Filter 1-star or 5-star reviews

In [15]:
df = df[df['stars'].isin([1.0, 5.0])]

Take only `TEST_SIZE` samples

In [16]:
TEST_SIZE = 1000
texts = df['text'].values[:TEST_SIZE]
stars = df['stars'].values[:TEST_SIZE]

In [17]:
texts = list(map(tokenizer.encode, texts))

In [18]:
texts = tf.keras.preprocessing.sequence.pad_sequences(texts, 
                                                      maxlen=PADDED_LEN, 
                                                      dtype='int64', 
                                                      padding='post', 
                                                      truncating='post')
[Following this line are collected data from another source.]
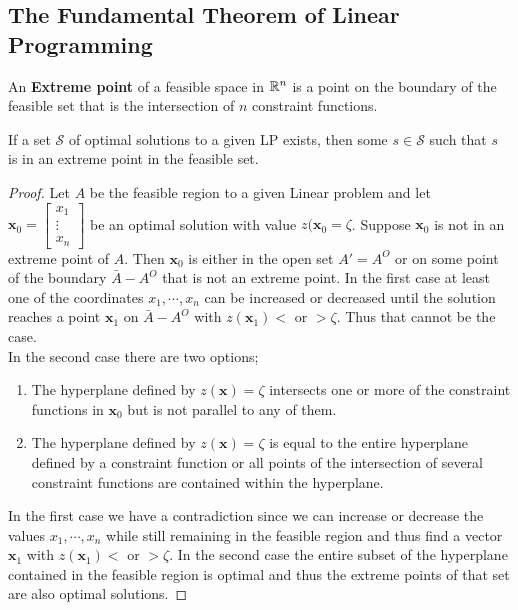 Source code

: \subsection{The Fundamental Theorem of Linear Programming}
\begin{definition}
An \textbf{Extreme point} of a feasible space in $\mathbb{R}^n$ is a point on the boundary of the feasible set that is the intersection of $n$ constraint functions.
\end{definition}
\begin{theorem}\label{extreme point}
If a set $\mathcal{S}$ of optimal solutions to a given LP exists, then some $s\in \mathcal{S}$ such that $s$ is in an extreme point in the feasible set.
\begin{proof}
Let $A$ be the feasible region to a given Linear problem and let $\textbf{x}_0=\begin{bmatrix}
x_1\\ \vdots\\ x_n
\end{bmatrix}
$ be an optimal solution with value $z(\textbf{x}_0=\zeta$.
Suppose $\textbf{x}_0$ is not in an extreme point of $A$. Then $\textbf{x}_0$ is either in the open set $A'=A^O$ or on some point of the boundary $\bar{A}-A^O$ that is not an extreme point. In the first case at least one of the coordinates $x_1,\cdots, x_n$ can be increased or decreased until the solution reaches a point $\textbf{x}_1$ on $\bar{A}-A^O$ with $z(\textbf{x}_1)< \text{ or } > \zeta$. Thus that cannot be the case.\\
In the second case there are two options;
\begin{enumerate}
\item The hyperplane defined by $z(\textbf{x}) = \zeta$ intersects one or more of the constraint functions in $\textbf{x}_0$ but is not parallel to any of them.
\item The hyperplane defined by $z(\textbf{x}) = \zeta$ is equal to the entire hyperplane defined by a constraint function or all points of the intersection of several constraint functions are contained within the hyperplane.
\end{enumerate}
In the first case we have a contradiction since we can increase or decrease the values $x_1,\cdots, x_n$ while still remaining in the feasible region and thus find a vector $\textbf{x}_1$ with $z(\textbf{x}_1)< \text{ or } > \zeta$. In the second case the entire subset of the hyperplane contained in the feasible region is optimal and thus the extreme points of that set are also optimal solutions.
\end{proof}
\end{theorem}
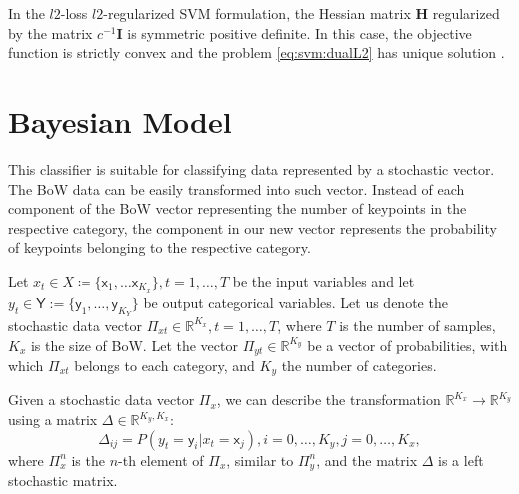 \documentclass{aip-cp}
\begin{document}
In the $l2$-loss $l2$-regularized SVM formulation, the Hessian matrix $\boldsymbol{H}$ regularized by the matrix $c^{-1}\boldsymbol{I}$ is symmetric positive definite. In this case, the objective function is strictly convex and the problem \eqref{eq:svm:dualL2} has unique solution \cite{DosBOOK-2009}.

\section{Bayesian Model}
This classifier is suitable for classifying data represented by a stochastic vector. The BoW data can be easily transformed into such vector. Instead of each component of the BoW vector representing the number of keypoints in the respective category, the component in our new vector represents the probability of keypoints belonging to the respective category.

Let $x_t \in X \coloneqq \lbrace \mathsf{x}_1, \dots \mathsf{x}_{K_x} \rbrace, t = 1,\dots,T$ be the input variables and let $y_t \in \mathsf{Y} := \lbrace \mathsf{y}_1, \dots, \mathsf{y}_{K_Y} \rbrace$ be output categorical variables.
Let us denote the stochastic data vector $\Pi_{xt} \in \mathbb{R}^{K_x}, t=1,\dots,T$, where $T$ is the number of samples, $K_x$ is the size of BoW. Let the vector $\Pi_{yt}\in \mathbb{R}^{K_y}$ be a vector of probabilities, with which $\Pi_{xt}$ belongs to each category, and $K_y$ the number of categories.

Given a stochastic data vector $\Pi_x$, we can describe the transformation $\mathbb{R}^{K_x} \rightarrow \mathbb{R}^{K_y}$ using a matrix $\Delta \in \mathbb{R}^{K_y, K_x}$:
\begin{equation}
    \Delta_{ij} = P(y_t = \mathsf{y}_i | x_t = \mathsf{x}_j), i = 0, \dots, K_y, j = 0, \dots, K_x,
\end{equation}
where $\Pi_x^n$ is the $n$-th element of $\Pi_x$, similar to $\Pi_y^n$, and the matrix $\Delta$ is a left stochastic matrix.
\end{document}

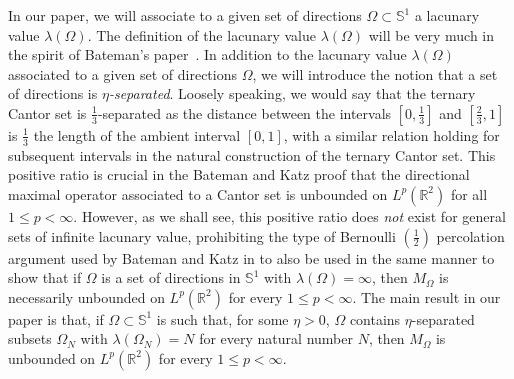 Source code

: \documentclass[12pt]{amsart}
\numberwithin{equation}{section}
\def\b#1{{\color{blue}#1}}
\theoremstyle{definition}
\theoremstyle{remark}
\def\b#1{{\color{blue}#1}}
\begin{document}
In our paper, we will associate to a given set of directions $\Omega \subset \mathbb{S}^{1}$ a lacunary value $\lambda(\Omega)$.     The definition of the lacunary value $\lambda(\Omega)$ will be very much in the spirit of Bateman's \mbox{paper \cite{Ba}.}    %
In addition to the lacunary value $\lambda(\Omega)$ associated to a given set of directions $\Omega$, we will introduce the notion that a set of directions is \emph{$\eta$-separated}.   Loosely speaking, we would say that the ternary Cantor set is $\frac{1}{3}$-separated as the distance between the intervals $[0,\frac{1}{3}]$ and $[ \frac{2}{3}, 1]$ is $\frac{1}{3}$ the length of the ambient interval $[0,1]$, with a similar relation holding for subsequent intervals in the natural construction of the ternary Cantor set.  This positive ratio is crucial in the Bateman and Katz proof that the directional maximal operator associated to a Cantor set is unbounded on $L^p(\mathbb{R}^2)$ for all $1 \leq p < \infty$.   However, as we shall see, this positive ratio does \emph{not} exist for general sets of infinite lacunary value, prohibiting the type of Bernoulli $(\frac{1}{2})$ percolation argument used by Bateman and Katz in \cite{KB} to also be used in the same manner to show that if $\Omega$ is a set of directions in $\mathbb{S}^1$ with $\lambda(\Omega) = \infty$, then $M_\Omega$ is necessarily unbounded on $L^p(\mathbb{R}^2)$ for every $1 \leq p < \infty$. The main result in our paper is that, if $\Omega \subset \mathbb{S}^{1}$ is such that, for some $\eta > 0$, $\Omega$ contains $\eta$-separated subsets $\Omega_{N}$ with $\lambda(\Omega_N) = N$ for every natural number $N$, then $M_\Omega$ is unbounded on  
$L^p(\mathbb{R}^2)$ for every $1 \leq p < \infty$.


\end{document}
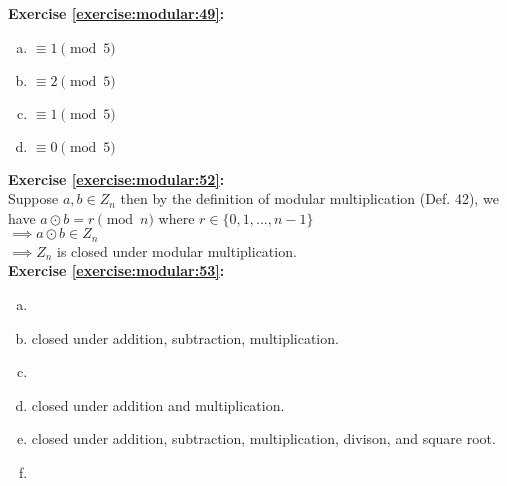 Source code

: \noindent\textbf{Exercise \ref{exercise:modular:49}:} 
\begin{enumerate}[(a)]
\item
$\equiv 1 \pmod{5}$

\item
$\equiv 2 \pmod{5}$

\item
$\equiv 1 \pmod{5}$

\item
$\equiv 0 \pmod{5}$
\end{enumerate}

\noindent\textbf{Exercise \ref{exercise:modular:52}:}\\
Suppose $a,b \in Z_n$ then by the definition of modular multiplication (Def. 42), we have $a \odot b =r \pmod{n}$ where $r \in \{0,1,...,n-1\}$\\
$\implies a \odot b \in Z_n$\\
$\implies Z_n$ is closed under modular multiplication.\\

\noindent\textbf{Exercise \ref{exercise:modular:53}:} 
\begin{enumerate}[(a)]
\item

\item
closed under addition, subtraction, multiplication.

\item

\item
closed under addition and multiplication.

\item
closed under addition, subtraction, multiplication, divison, and square root.
\item
\end{enumerate}

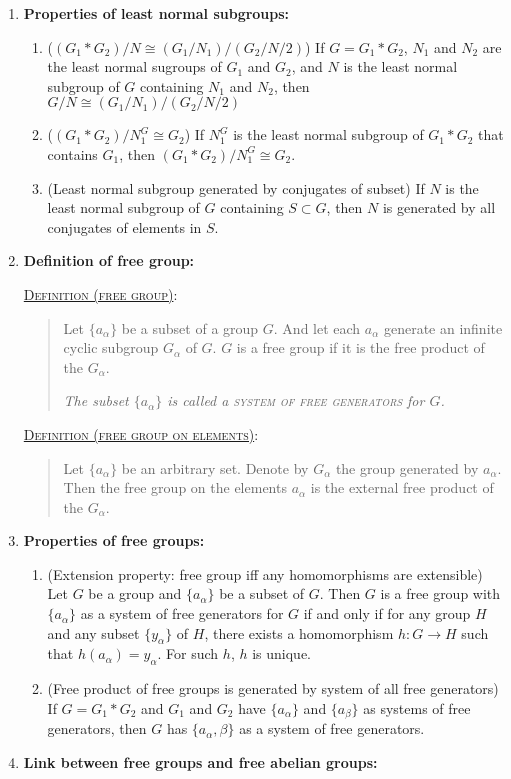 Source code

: \documentclass[letterpaper, 12pt]{book}
\newcommand{\defn}[2]{\textsc{\underline{Definition (#1)}:}\begin{quote} #2\end{quote}}
\begin{document}
\begin{enumerate}[resume]
        \defn{least normal subgroup}{If $S$ is a subset of $G$, the least normal subgroup of $G$ that contains $S$ is the intersection $N$ of all normal subgroups of $G$ that contain $S$.}
    \item \textbf{Properties of least normal subgroups:}
        \begin{enumerate}
        \item ($(G_1*G_2)/N\cong (G_1/N_1) / (G_2/N/2)$) If $G = G_1*G_2$, $N_1$ and $N_2$ are the least normal sugroups of $G_1$ and $G_2$, and $N$ is the least normal subgroup of $G$ containing $N_1$ and $N_2$, then $G/N \cong (G_1/N_1) / (G_2/N/2)$
        \item ($(G_1*G_2)/N_1^G\cong G_2$) If $N_1^G$ is the least normal subgroup of $G_1*G_2$ that contains $G_1$, then $(G_1*G_2)/N_1^G\cong G_2$.
        \item (Least normal subgroup generated by conjugates of subset) If $N$ is the least normal subgroup of $G$ containing $S\subset G$, then $N$ is generated by all conjugates of elements in $S$.
        \end{enumerate}
    \item \textbf{Definition of free group:}
        
        \defn{free group}{Let $\{a_\alpha\}$ be a subset of a group $G$. And let each $a_\alpha$ generate an infinite cyclic subgroup $G_\alpha$ of $G$. $G$ is a free group if it is the free product of the $G_\alpha$.

        \textit{The subset $\{a_\alpha\}$ is called a \textsc{system of free generators} for $G$.}}

        \defn{free group on elements}{Let $\{a_\alpha\}$ be an arbitrary set. Denote by $G_\alpha$ the group generated by $a_\alpha$. Then the free group on the elements $a_\alpha$ is the external free product of the $G_\alpha$.}
    \item \textbf{Properties of free groups:}
        \begin{enumerate}
        \item (Extension property: free group iff any homomorphisms are extensible) Let $G$ be a group and $\{a_\alpha\}$ be a subset of $G$. Then $G$ is a free group with $\{a_\alpha\}$ as a system of free generators for $G$ if and only if for any group $H$ and any subset $\{y_\alpha\}$ of $H$, there exists a homomorphism $h: G\to H$ such that $h(a_\alpha) = y_\alpha$. For such $h$, $h$ is unique.
        \item (Free product of free groups is generated by system of all free generators) If $G = G_1 * G_2$ and $G_1$ and $G_2$ have $\{a_\alpha\}$ and $\{a_\beta\}$ as systems of free generators, then $G$ has $\{a_\alpha,\beta\}$ as a system of free generators.
        \end{enumerate}
    \item \textbf{Link between free groups and free abelian groups:}


\end{enumerate}
\end{document}
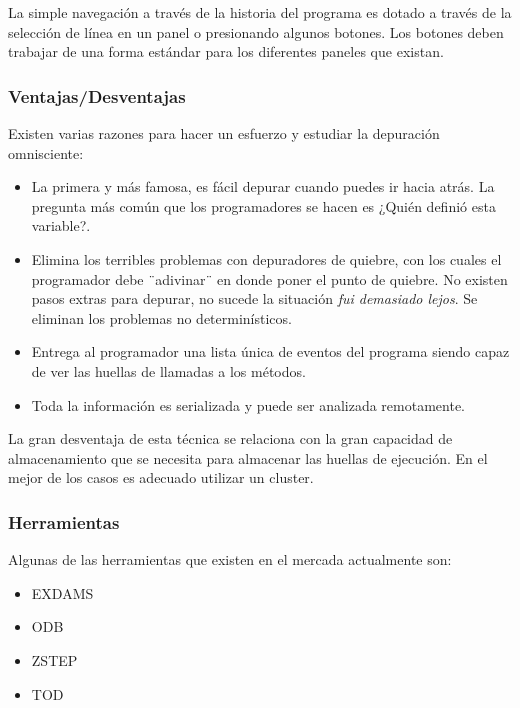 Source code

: \documentclass[12pt,legalpaper]{report}
\begin{document}
La simple navegación a través de la historia del programa es dotado a través de la selección de línea en un panel o presionando algunos botones.  Los botones deben trabajar de una forma estándar para los diferentes paneles que existan.


			\subsubsection{Ventajas/Desventajas}

Existen varias razones para hacer un esfuerzo y estudiar la depuración omnisciente:

\begin{itemize}
	\item La primera y más famosa, es fácil depurar cuando puedes ir hacia atrás.  La pregunta más común que los programadores se hacen es ¿Quién definió esta variable?.

	\item Elimina los terribles problemas con depuradores de quiebre, con los cuales el programador debe ¨adivinar¨ en donde poner el punto de quiebre.  No existen pasos extras para depurar, no sucede la situación \textit{fui demasiado lejos}.  Se eliminan los problemas no determinísticos.

	\item Entrega al programador una lista única de eventos del programa siendo capaz de ver las huellas de llamadas a los métodos.

	\item Toda la información es serializada y puede ser analizada remotamente.
\end{itemize}

La gran desventaja de esta técnica se relaciona con la gran capacidad de almacenamiento que se necesita para almacenar las huellas de ejecución.  En el mejor de los casos es adecuado utilizar un cluster.

			\subsubsection{Herramientas}

Algunas de las herramientas que existen en el mercada actualmente son:
\begin{itemize}
	\item EXDAMS
	\item ODB
	\item ZSTEP
	\item TOD
\end{itemize}
\end{document}
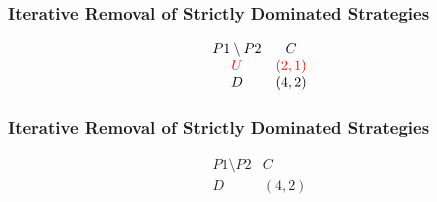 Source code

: \begin{frame}
    \frametitle{Iterative Removal of Strictly Dominated Strategies}
    \begin{equation*}
        \begin{matrix}
            P1\setminus P2 & C \\
            \textcolor{red}{U} & \textcolor{red}{(2,1)} \\
            D & (4,2) \\
        \end{matrix}
    \end{equation*}
\end{frame}


\begin{frame}
    \frametitle{Iterative Removal of Strictly Dominated Strategies}
    \begin{equation*}
        \begin{matrix}
            P1\setminus P2 & C \\
            D & (4,2) \\
        \end{matrix}
    \end{equation*}
\end{frame}
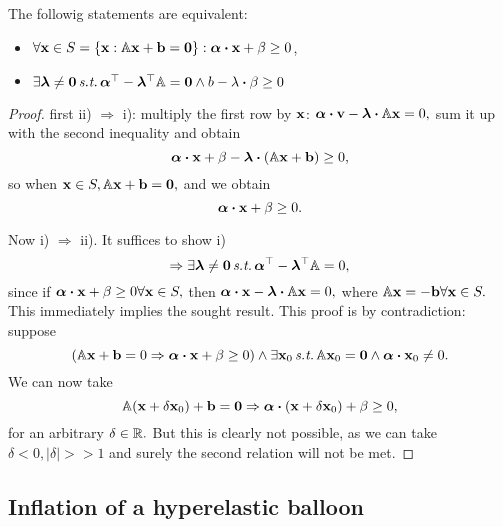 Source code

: \documentclass[11pt]{scrartcl} %
\begin{document}
\begin{theorem}
    The followig statements are equivalent:

    \begin{itemize}
	    \item $\forall \vb{x} \in S = \qty{\vb{x}: \tensorq{A}\vb{x}+\vb{b} = \vb{0}}: \vb*{\alpha} \vdot \vb{x} + \beta \geq 0$,
	    \item $\exists \vb*{\lambda} \neq \vb{0} \, \text{\textit{s.t.}} \, \transpose{\vb*{\alpha}} - \transpose{\vb*{\lambda}} \tensorq{A} = \vb{0} \wedge b - \lambda \vdot \beta \geq 0$
    \end{itemize}
\end{theorem}
\begin{proof}
	first ii) $\Rightarrow$ i): multiply the first row by $\vb{x}$: $\vb*{\alpha} \vdot \vb{v} - \vb*{\lambda} \vdot \tensorq{A} \vb{x} = 0,$ sum it up with the second inequality and obtain
	\[
		\vb*{\alpha} \vdot \vb{x} + \beta - \vb*{\lambda} \vdot \qty(\tensorq{A} \vb{x}+\vb{b}) \geq 0,
	\]
	so when $\vb{x} \in S, \mathbb{A}\vb{x} + \vb{b} = \vb{0},$ and we obtain
	\[
		\vb*{\alpha} \vdot \vb{x} + \beta \geq 0.
	\]

	Now i) $\Rightarrow$ ii). It suffices to show i)
	\[
		\Rightarrow \exists \vb*{\lambda} \neq \vb{0} \, \text{\textit{s.t.}} \, \vb*{\alpha}^\top - \vb*{\lambda}^\top\mathbb{A} =0,
	\]
	since if $\vb*{\alpha} \vdot \vb{x} + \beta \geq 0 \forall \vb{x}\in S, $ then $\vb*{\alpha} \vdot \vb{x} - \vb*{\lambda} \vdot \tensorq{A}\vb{x} = 0, $  where $\mathbb{A} \vb{x} = - \vb{b} \forall \vb{x} \in S.$ This immediately implies the sought result.
	This proof is by contradiction: suppose
	\[
		\qty(\tensorq{A}\vb{x} + \vb{b} = 0 \Rightarrow \vb*{\alpha} \vdot \vb{x} + \beta \geq 0) \wedge \exists \vb{x}_0 \, \text{\textit{s.t.}} \, \tensorq{A}\vb{x}_0 = \vb{0} \wedge \vb*{\alpha} \vdot \vb{x}_0 \neq 0.
	\]
	We can now take
	\[
		\tensorq{A}\qty(\vb{x} + \delta \vb{x}_0) + \vb{b} = \vb{0} \Rightarrow \vb*{\alpha} \vdot \qty(\vb{x} + \delta \vb{x}_0) + \beta \geq 0,
	\]
	for an arbitrary $\delta \in {\mathbb R}.$ But this is clearly not possible, as we can take $\delta < 0, |\delta| >> 1$ and surely the second relation will not be met.
\end{proof}

\subsection{Inflation of a hyperelastic balloon}
\label{sec:inflation}
\end{document}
Optional: only choose samples with high confidence (probability > 0.99)

In [None]:
# y = model.predict(np.array(texts), batch_size=500, verbose=1)
# high_confidence_index = np.where(np.max(y, axis=1) > 0.99)
# texts = texts[high_confidence_index]
# stars = stars[high_confidence_index]

Visualize attention weights

In [19]:
visualize_model = tf.keras.Model(model.input, tf.get_default_graph().get_tensor_by_name('attention_weights:0'))

In [20]:
i=0

In [39]:
test_text = texts[i]
a = visualize_model.predict(np.array([test_text]))
a = np.squeeze(a, axis=0)
a_normalized = np.sum(a, axis=1) / np.sum(a)
visualize(tokenizer.decode(test_text), a_normalized)
i+=1